If an irrational number is not normal1, then every possible sequence of numerals appears in its infinite decimal expansion.

And so if the universe could be considered infinitely not normal, then it would indeed contain an infinite number of different proctologists. However, we have no reason to believe this of the nature of the universe's infinity (if such is the case). It may be that the universe is a tesselation (either in space or time), or even it just contains you or an infinite number of bananas is true.

However, if this is the case then by Kolmogorov Complexity the universe is compressible. In fact, if determinism is true then the description of the universe can be compressed to a description of Cosmic Egg at the Big Bang. I'm not sure what the metaphysical consequence of that is, other than:

Either the universe is not normal and infinite, or it is finite, or you are not a beautiful and unique snowflake.

1: I will leave the discussion of whether this is the case to Gorgonzola and ariels.

Statements about cosmology should be based on science.
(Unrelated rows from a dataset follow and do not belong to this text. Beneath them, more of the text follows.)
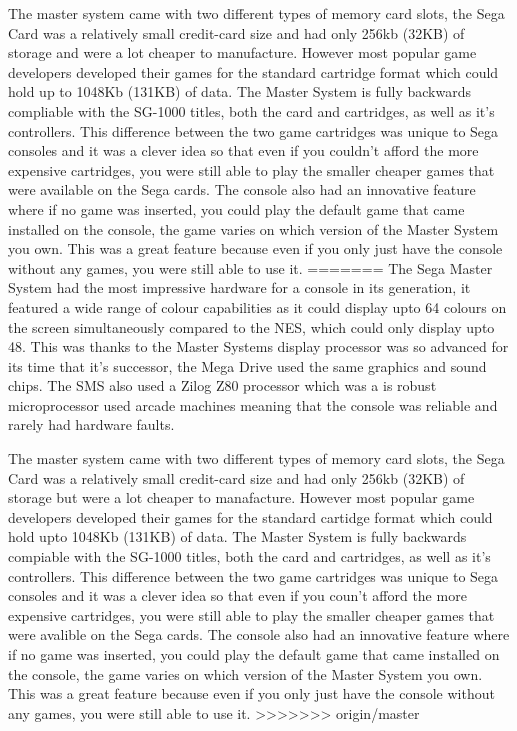 \documentclass{scrartcl}
\begin{document}
The master system came with two different types of memory card slots, the Sega Card was a relatively small credit-card size and had only 256kb (32KB) of storage and were a lot cheaper to manufacture. However most popular game developers developed their games for the standard cartridge format which could hold up to 1048Kb (131KB) of data. \cite{Weiss2009} The Master System is fully backwards compliable with the SG-1000 titles, both the card and cartridges, as well as it's controllers. \cite{racket} This difference between the two game cartridges was unique to Sega consoles and it was a clever idea so that even if you couldn't afford the more expensive cartridges, you were still able to play the smaller cheaper games that were available on the Sega cards. The console also had an innovative feature where if no game was inserted, you could play the default game that came installed on the console, the game varies on which version of the Master System you own. This was a great feature because even if you only just have the console without any games, you were still able to use it.
=======
The Sega Master System had the most impressive hardware for a console in its generation, it featured a wide range of colour capabilities as it could display upto 64 colours on the screen simultaneously compared to the NES\cite{racket}, which could only display upto 48. This was thanks to the Master Systems display processor was so advanced for its time that it's successor, the Mega Drive used the same graphics and sound chips. The SMS also used a Zilog Z80 processor which was a is robust microprocessor used arcade machines meaning that the console was reliable and rarely had hardware faults.\cite{russell} 

The master system came with two different types of memory card slots, the Sega Card was a relatively small credit-card size and had only 256kb (32KB) of storage but were a lot cheaper to manafacture. However most popular game developers developed their games for the standard cartidge format which could hold upto 1048Kb (131KB) of data. \cite{Weiss2009} The Master System is fully backwards compiable with the SG-1000 titles, both the card and cartridges, as well as it's controllers. \cite{racket} This difference between the two game cartridges was unique to Sega consoles and it was a clever idea so that even if you coun't afford the more expensive cartridges, you were still able to play the smaller cheaper games that were avalible on the Sega cards. The console also had an innovative feature where if no game was inserted, you could play the default game that came installed on the console, the game varies on which version of the Master System you own. This was a great feature because even if you only just have the console without any games, you were still able to use it.
>>>>>>> origin/master
\end{document}
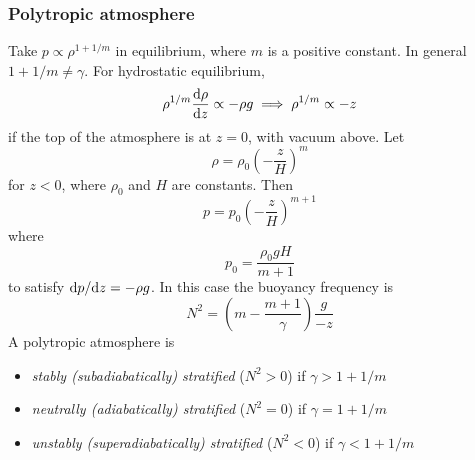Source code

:\documentclass{jknotes}
\begin{document}
\subsubsection{Polytropic atmosphere}
Take $p \propto \rho^{1+1/m}$ in equilibrium, where $m$ is a positive
constant. In general $1+1/m \ne \gamma$. For hydrostatic equilibrium,
\begin{equation}
	\rho^{1/m} \frac{\diffd \rho}{\diffd z} \propto -\rho g \implies
	\rho^{1/m} \propto -z
\end{equation}
if the top of the atmosphere is at $z=0$, with vacuum above. Let
\begin{equation}
	\rho = \rho_0 \left( -\frac{z}{H}\right)^m
\end{equation}
for $z < 0$, where $\rho_0$ and $H$ are constants. Then
\begin{equation}
	p = p_0 \left(-\frac{z}{H}\right)^{m+1}
\end{equation}
where
\begin{equation}
	p_0 = \frac{\rho_0 g H}{m+1}
\end{equation}
to satisfy $\diffd p/\diffd z = -\rho g$. In this case the buoyancy frequency
is
\begin{equation}
	N^2 = \left(m - \frac{m+1}{\gamma} \right) \frac{g}{-z}
\end{equation}
A polytropic atmosphere is
\begin{itemize}
	\item \emph{stably (subadiabatically) stratified} ($N^2 > 0$) if $\gamma >
		1+1/m$
	\item \emph{neutrally (adiabatically) stratified} ($N^2 = 0$) if $\gamma =
		1+1/m$
	\item \emph{unstably (superadiabatically) stratified} ($N^2 < 0$) if
		$\gamma < 1+1/m$
\end{itemize}
\end{document}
All ontological arguments aside, it's becoming more and more apparent that the universe is indeed infinite, with an inifnite amount of matter and energy. Scientists are led to this by current theories of physics and astronomical observations.
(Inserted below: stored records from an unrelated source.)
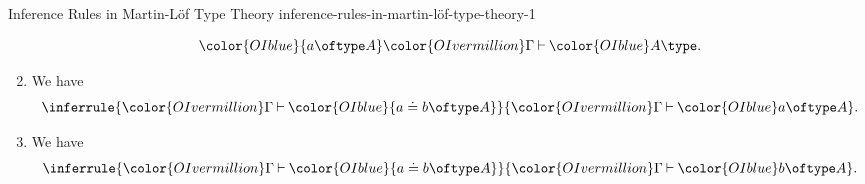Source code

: \begin{definition}{Inference Rules in Martin-Löf Type Theory \rmI}{inference-rules-in-martin-löf-type-theory-1}
\begin{enumerate}
\[{                    {\color{OIblue}{a\oftype A}}%
                }{%
                    {\color{OIvermillion}\Gamma}%
                    \mathbin{\vdash}%
                    {\color{OIblue}A\type}%
                }.%
            \]%
        \item\label{inference-rules-in-martin-löf-type-theory-1-formation-of-judgemental-equality-of-terms-1}We have
            \[
                \inferrule{%
                    {\color{OIvermillion}\Gamma}%
                    \mathbin{\vdash}%
                    {\color{OIblue}{a\doteq b\oftype A}}%
                }{%
                    {\color{OIvermillion}\Gamma}%
                    \mathbin{\vdash}%
                    {\color{OIblue}a\oftype A}%
                }.%
            \]%
        \item\label{inference-rules-in-martin-löf-type-theory-1-formation-of-judgemental-equality-of-terms-3}We have
            \[
                \inferrule{%
                    {\color{OIvermillion}\Gamma}%
                    \mathbin{\vdash}%
                    {\color{OIblue}{a\doteq b\oftype A}}%
                }{%
                    {\color{OIvermillion}\Gamma}%
                    \mathbin{\vdash}%
                    {\color{OIblue}b\oftype A}%
                }.%
            \]%
    \end{enumerate}
\end{definition}
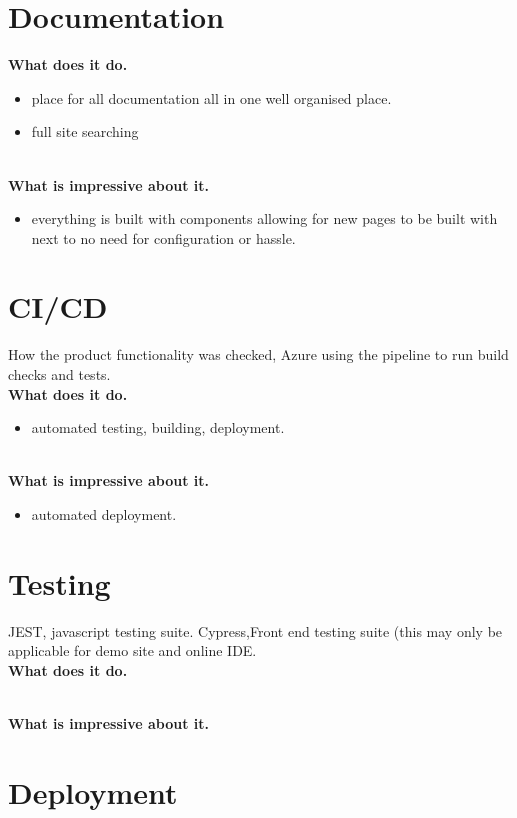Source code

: \documentclass{l4proj}
\begin{document}
\section{Documentation}
\textbf{What does it do.}
\begin{itemize}
    \item place for all documentation all in one well organised place.
    \item full site searching
\end{itemize}
\\
\textbf{What is impressive about it.}
\begin{itemize}
    \item everything is built with components allowing for new pages to be built with next to no need for configuration or hassle.
\end{itemize}
\section{CI/CD}
\text How the product functionality was checked, Azure using the pipeline to run build checks and tests.
\\
\textbf{What does it do.}
\begin{itemize}
    \item automated testing, building, deployment.
\end{itemize}
\\
\textbf{What is impressive about it.}
\begin{itemize}
    \item automated deployment.
\end{itemize}


\section{Testing}
\text JEST, javascript testing suite. Cypress,Front end testing suite (this may only be applicable for demo site and online IDE.
\\
\textbf{What does it do.}

\\
\textbf{What is impressive about it.}



\section{Deployment}
\end{document}
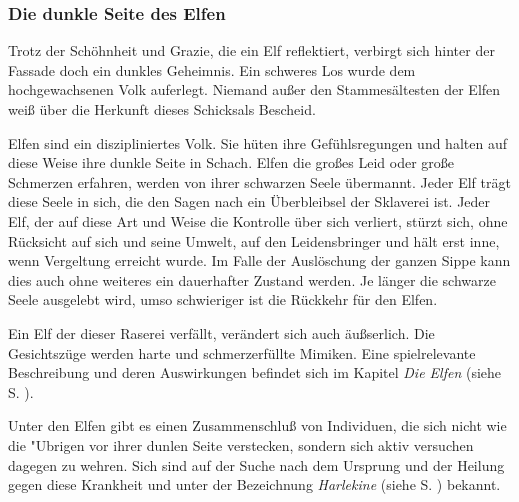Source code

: \subsubsection{Die dunkle Seite des Elfen}
\par Trotz der Schöhnheit und Grazie, die ein Elf reflektiert,
verbirgt sich hinter der Fassade doch ein dunkles Geheimnis. Ein
schweres Los wurde dem hochgewachsenen Volk auferlegt. Niemand außer
den Stammesältesten der Elfen weiß über die Herkunft dieses
Schicksals Bescheid.
\par Elfen sind ein diszipliniertes Volk. Sie hüten ihre
Gefühlsregungen und halten auf diese Weise ihre dunkle Seite in
Schach. Elfen die großes Leid oder große Schmerzen erfahren, werden
von ihrer schwarzen Seele übermannt. Jeder
Elf trägt diese Seele in sich, die den Sagen nach ein Überbleibsel
der Sklaverei ist. Jeder Elf, der auf diese Art und Weise die
Kontrolle über sich verliert, stürzt sich, ohne Rücksicht auf
sich und seine Umwelt, auf den Leidensbringer und hält erst inne,
wenn Vergeltung erreicht wurde. Im Falle der Auslöschung der ganzen
Sippe kann dies auch ohne weiteres ein dauerhafter Zustand werden.
Je länger die schwarze Seele ausgelebt wird, umso schwieriger ist
die Rückkehr für den Elfen.
\par Ein Elf der dieser Raserei verfällt, verändert sich auch
äußserlich. Die Gesichtszüge werden harte und schmerzerfüllte
Mimiken. Eine spielrelevante Beschreibung und deren Auswirkungen
befindet sich im Kapitel \textit{Die Elfen} (siehe S.
\pageref{dieelfen}).
\par Unter den Elfen gibt es einen Zusammenschluß von Individuen,
die sich nicht wie die "Ubrigen vor ihrer dunlen Seite verstecken,
sondern sich aktiv versuchen dagegen zu wehren. Sich sind auf der
Suche nach dem Ursprung und der Heilung gegen diese Krankheit und
unter der Bezeichnung \textit{Harlekine} (siehe
S. \pageref{harlekine}) bekannt.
After I originally posted this, I argued this subject back and forth via /msg with various noders for several weeks. I was forced to go back and make sure that I remembered the cosmology I learned so long ago correctly. It turns out I had, with a big however at the end.

In the early 20th century, Albert Einstein's theory of General Relativity showed that matter curves the space around it. Our idea of space in the Universe as a whole is a 3-manifold embedded in a larger spacetime. This is really a matter for another node1, but we will touch on it later.

Meanwhile, one interpretation of Einstein's theory was that the universe was continually expanding (which Einstein disliked so much that he threw a fudge factor called the "cosmological constant" into the theory to get rid of it). The universe's expansion became widely accepted after Edwin Hubble's observation of red shift in almost every other galaxy in the late 1920's, and confirmed by the observation of cosmic microwave background radiation of Arno Penzias and Robert Wilson in the early 1960's.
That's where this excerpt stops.